■ **Work instructions**:
Across the entries below, work out how many lines contain "GetRemoteVariables". Please give the number only.

[Start of Attachment]

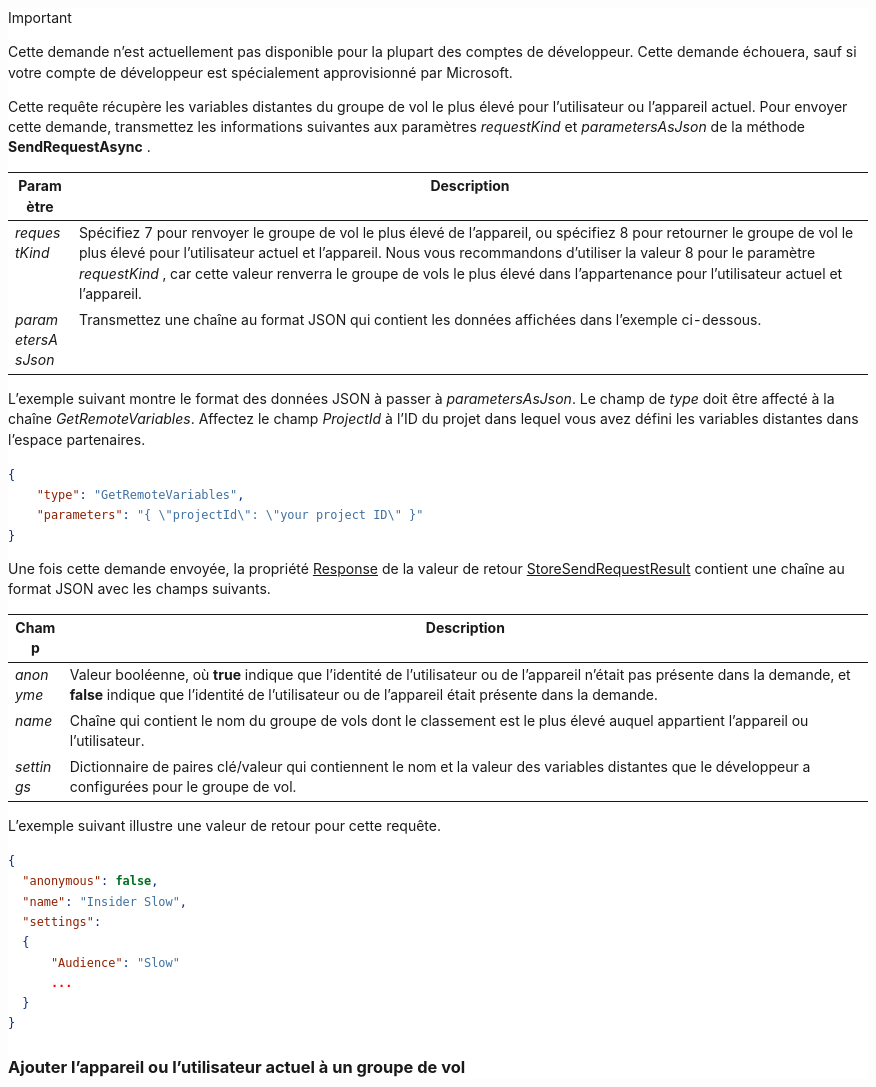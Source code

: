 > [!IMPORTANT]
> Cette demande n’est actuellement pas disponible pour la plupart des comptes de développeur. Cette demande échouera, sauf si votre compte de développeur est spécialement approvisionné par Microsoft.

Cette requête récupère les variables distantes du groupe de vol le plus élevé pour l’utilisateur ou l’appareil actuel. Pour envoyer cette demande, transmettez les informations suivantes aux paramètres *requestKind* et *parametersAsJson* de la méthode **SendRequestAsync** .

|  Paramètre  |  Description  |
|----------------------|---------------|
|  *requestKind*                   |  Spécifiez 7 pour renvoyer le groupe de vol le plus élevé de l’appareil, ou spécifiez 8 pour retourner le groupe de vol le plus élevé pour l’utilisateur actuel et l’appareil. Nous vous recommandons d’utiliser la valeur 8 pour le paramètre *requestKind* , car cette valeur renverra le groupe de vols le plus élevé dans l’appartenance pour l’utilisateur actuel et l’appareil.  |
|  *parametersAsJson*                   |  Transmettez une chaîne au format JSON qui contient les données affichées dans l’exemple ci-dessous.  |

L’exemple suivant montre le format des données JSON à passer à *parametersAsJson*. Le champ de *type* doit être affecté à la chaîne *GetRemoteVariables*. Affectez le champ *ProjectId* à l’ID du projet dans lequel vous avez défini les variables distantes dans l’espace partenaires.

```json
{ 
    "type": "GetRemoteVariables", 
    "parameters": "{ \"projectId\": \"your project ID\" }" 
}
```

Une fois cette demande envoyée, la propriété [Response](https://docs.microsoft.com/uwp/api/windows.services.store.storesendrequestresult.Response) de la valeur de retour [StoreSendRequestResult](https://docs.microsoft.com/uwp/api/windows.services.store.storesendrequestresult) contient une chaîne au format JSON avec les champs suivants.

|  Champ  |  Description  |
|----------------------|---------------|
|  *anonyme*                   |  Valeur booléenne, où **true** indique que l’identité de l’utilisateur ou de l’appareil n’était pas présente dans la demande, et **false** indique que l’identité de l’utilisateur ou de l’appareil était présente dans la demande.  |
|  *name*                   |  Chaîne qui contient le nom du groupe de vols dont le classement est le plus élevé auquel appartient l’appareil ou l’utilisateur.  |
|  *settings*                   |  Dictionnaire de paires clé/valeur qui contiennent le nom et la valeur des variables distantes que le développeur a configurées pour le groupe de vol.  |

L’exemple suivant illustre une valeur de retour pour cette requête.

```json
{ 
  "anonymous": false, 
  "name": "Insider Slow",
  "settings":
  {
      "Audience": "Slow"
      ...
  }
}
```

### <a name="add-the-current-device-or-user-to-a-flight-group"></a>Ajouter l’appareil ou l’utilisateur actuel à un groupe de vol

[End of Attachment]

■ **Expected answer**:
2